How the heck can it work?

James Sutherland jas88 at cam.ac.uk
Mon Jul 24 21:23:58 GMT 2000


On Mon, 24 Jul 2000, Ron Alexander wrote:

> I just discovered part of the problem. What I have been trying to do all day
> now is to RESTRICT swat so only the root user could modify the smb.conf
> file. The mistake I made was to start inetd as root. This somehow gave swat
> different rights (I suspect real UID vs EUID).
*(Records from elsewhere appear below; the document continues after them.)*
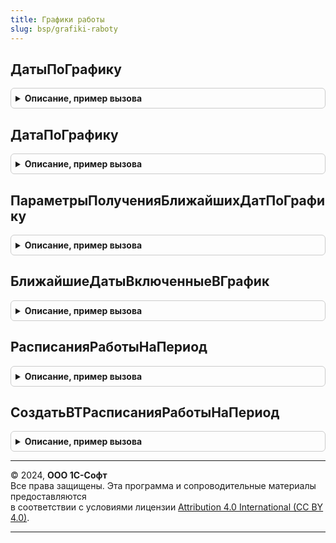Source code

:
 ```yaml
---
title: Графики работы
slug: bsp/grafiki-raboty
---
```



## ДатыПоГрафику
<details style="margin: 1em 0; padding: 0.5em; border: 1px solid #ccc; border-radius: 6px;">

<summary style="font-weight: bold; cursor: pointer;">Описание, пример вызова</summary>

```bsl

// Возвращает даты, которые отличаются указанной даты ДатаОт на количество дней,
// входящих в указанный график ГрафикРаботы.
//
// Параметры:
//  ГрафикРаботы	- СправочникСсылка.Календари - график, который необходимо использовать.
//  ДатаОт			- Дата - дата, от которой нужно рассчитать количество дней.
//  МассивДней		- Массив - количество дней (Число), на которые нужно увеличить дату начала.
//  РассчитыватьСледующуюДатуОтПредыдущей	- Булево - нужно ли рассчитывать следующую дату от предыдущей,
//											           или все даты рассчитываются от переданной даты.
//  ВызыватьИсключение - Булево - если Истина, вызывается исключение в случае незаполненного графика.
//
// Возвращаемое значение:
//  Массив, Неопределено - даты, увеличенные на количество дней, входящих в график ГрафикРаботы.
//	                       Если график ГрафикРаботы не заполнен, и ВызыватьИсключение = Ложь, возвращается Неопределено.
//
Функция ДатыПоГрафику(Знач ГрафикРаботы, Знач ДатаОт, Знач МассивДней, Экспорт
```

Пример вызова
```bsl
Результат = ГрафикиРаботы.ДатыПоГрафику(ГрафикРаботы, ДатаОт, МассивДней, );
```
</details>

## ДатаПоГрафику
<details style="margin: 1em 0; padding: 0.5em; border: 1px solid #ccc; border-radius: 6px;">

<summary style="font-weight: bold; cursor: pointer;">Описание, пример вызова</summary>

```bsl

// Возвращает дату, которая отличается указанной даты ДатаОт на количество дней,
// входящих в указанный график ГрафикРаботы.
//
// Параметры:
//  ГрафикРаботы	- СправочникСсылка.Календари - график, который необходимо использовать.
//  ДатаОт			- Дата - дата, от которой нужно рассчитать количество дней.
//  КоличествоДней	- Число - количество дней, на которые нужно увеличить дату начала ДатаОт.
//  ВызыватьИсключение - Булево - если Истина, вызывается исключение в случае незаполненного графика.
//
// Возвращаемое значение:
//  Дата, Неопределено - дата, увеличенная на количество дней, входящих в график ГрафикРаботы.
//	                     Если график ГрафикРаботы не заполнен, и ВызыватьИсключение = Ложь, возвращается Неопределено.
//
Функция ДатаПоГрафику(Знач ГрафикРаботы, Знач ДатаОт, Знач КоличествоДней, ВызыватьИсключение = Истина) Экспорт
```

Пример вызова
```bsl
Результат = ГрафикиРаботы.ДатаПоГрафику(ГрафикРаботы, ДатаОт, КоличествоДней, ВызыватьИсключение);
```
</details>

## ПараметрыПолученияБлижайшихДатПоГрафику
<details style="margin: 1em 0; padding: 0.5em; border: 1px solid #ccc; border-radius: 6px;">

<summary style="font-weight: bold; cursor: pointer;">Описание, пример вызова</summary>

```bsl

// Конструктор параметров получения ближайших к заданным дат, включенных в график.
//  См. БлижайшиеРабочиеДаты.
//
// Возвращаемое значение:
//  Структура:
//   * ПолучатьПредшествующие - Булево - способ получения ближайшей даты:
//       если Истина - определяются рабочие даты, предшествующие переданным в параметре НачальныеДаты,
//       если Ложь - получаются ближайшие рабочие даты, следующие за начальными датами.
//       Значение по умолчанию - Ложь:
//   * ИгнорироватьНезаполненностьГрафика - Булево - если Истина, то в любом случае будет возвращено соответствие.
//       Начальные даты, для которых не будет значений из-за незаполненности графика, включены не будут.
//       Значение по умолчанию - Ложь:
//   * ВызыватьИсключение - Булево - вызов исключения в случае не заполненного графика
//       если Истина, вызвать исключение, если график не заполнен.
//       если Ложь - даты, по которым не удалось определить ближайшую дату, будут просто пропущены.
//       Значение по умолчанию - Истина.
//
Функция ПараметрыПолученияБлижайшихДатПоГрафику() Экспорт
```

Пример вызова
```bsl
Результат = ГрафикиРаботы.ПараметрыПолученияБлижайшихДатПоГрафику() 
```
</details>

## БлижайшиеДатыВключенныеВГрафик
<details style="margin: 1em 0; padding: 0.5em; border: 1px solid #ccc; border-radius: 6px;">

<summary style="font-weight: bold; cursor: pointer;">Описание, пример вызова</summary>

```bsl

// Определяет для каждой даты дату ближайшего к дня, включенного в график.
//
// Параметры:
//  ГрафикРаботы		 - СправочникСсылка.Календари
//  НачальныеДаты		 - Массив из Дата - даты, относительно которых нужно найти ближайшие.
//  ПараметрыПолучения	 - см. ПараметрыПолученияБлижайшихДатПоГрафику.
//
// Возвращаемое значение:
//  Соответствие из КлючИЗначение:
//   * Ключ - Дата - начальная дата.
//   * Значение - Дата - ближайшая к ней дата, включенная в график.
//
Функция БлижайшиеДатыВключенныеВГрафик(ГрафикРаботы, НачальныеДаты, ПараметрыПолучения = Неопределено) Экспорт
```

Пример вызова
```bsl
Результат = ГрафикиРаботы.БлижайшиеДатыВключенныеВГрафик(ГрафикРаботы, НачальныеДаты, ПараметрыПолучения);
```
</details>

## РасписанияРаботыНаПериод
<details style="margin: 1em 0; padding: 0.5em; border: 1px solid #ccc; border-radius: 6px;">

<summary style="font-weight: bold; cursor: pointer;">Описание, пример вызова</summary>

```bsl

// Составляет расписания работы для дат, включенных в указанные графики на указанный период.
// Если расписание на предпраздничный день не задано, то оно определяется так, как если бы этот день был бы рабочим.
//
// Параметры:
//  Графики       - Массив - массив элементов типа СправочникСсылка.Календари, для которых составляются расписания.
//  ДатаНачала    - Дата   - дата начала периода, за который нужно составить расписания.
//  ДатаОкончания - Дата   - дата окончания периода.
//
// Возвращаемое значение:
//   ТаблицаЗначений:
//    * ГрафикРаботы    - СправочникСсылка.Календари - график работы.
//    * ДатаГрафика     - Дата - дата в графике работы ГрафикРаботы.
//    * ВремяНачала     - Дата - время начала работы в день ДатаГрафика.
//    * ВремяОкончания  - Дата - время окончания работы в день ДатаГрафика.
//
Функция РасписанияРаботыНаПериод(Графики, ДатаНачала, ДатаОкончания) Экспорт
```

Пример вызова
```bsl
Результат = ГрафикиРаботы.РасписанияРаботыНаПериод(Графики, ДатаНачала, ДатаОкончания) 
```
</details>

## СоздатьВТРасписанияРаботыНаПериод
<details style="margin: 1em 0; padding: 0.5em; border: 1px solid #ccc; border-radius: 6px;">

<summary style="font-weight: bold; cursor: pointer;">Описание, пример вызова</summary>

```bsl

// Создает в менеджере временную таблицу ВТРасписанияРаботы с колонками, соответствующими возвращаемому значению
// функции РасписанияРаботыНаПериод.
//
// Параметры:
//  МенеджерВременныхТаблиц - МенеджерВременныхТаблиц - менеджер, в котором будет создана временная таблица.
//  Графики       - Массив - массив элементов типа СправочникСсылка.Календари, для которых составляются расписания.
//  ДатаНачала    - Дата   - дата начала периода, за который нужно составить расписания.
//  ДатаОкончания - Дата   - дата окончания периода.
//
Процедура СоздатьВТРасписанияРаботыНаПериод(МенеджерВременныхТаблиц, Графики, ДатаНачала, ДатаОкончания) Экспорт
```

Пример вызова
```bsl
ГрафикиРаботы.СоздатьВТРасписанияРаботыНаПериод(МенеджерВременныхТаблиц, Графики, ДатаНачала, ДатаОкончания) 
```
</details>

---

© 2024, **ООО 1С-Софт**  
Все права защищены. Эта программа и сопроводительные материалы предоставляются  
в соответствии с условиями лицензии [Attribution 4.0 International (CC BY 4.0)](https://creativecommons.org/licenses/by/4.0/legalcode).

---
Sounds like your inetd is very different from Unix, then. Under Unix,
IIRC:

inetd runs as root

When a connection arrives, inetd will fork a new process, which sets UID
to that specified for this port in inetd.conf, then execs the appropriate
file.

This file is then run as the specified user from inetd.conf. Setting it to
be SUID will give it an EUID of the file owner, keeping a UID as specified
in inetd.conf.

> To answer your question, if I SUID the swat pgm, I see the start and stop
> buttons on the status page.
> 
> Here is the problem. I do NOT get a login screen for swat since I have to
> run it in -a mode. The reason I have to do that, is that the encrypted
> password is NOT returned in the pwnam structure. This is an extension to
> POSIX and we have decided not to implement it since many of our *nix cousins
> are starting to toe the POSIX line.
> 
> My understanding is that I lose the password maintenance screen of swat if I
> use -a mode. I can live with that for now.
> 
> I assume therefore that I must be running as root group root and the 640
> perms on the smb.conf file are controlling the behavior.
> 
> At this point, I can either give everyone the ability to look at the main
> page and view the config, or only allow the root user full access and
> everyone else no access.

OK, long term solution: patch swat to handle password properly on VOS. How
are they stored - shadow-file or similar?? Or is there an API call to
retrieve it for a given user?


James.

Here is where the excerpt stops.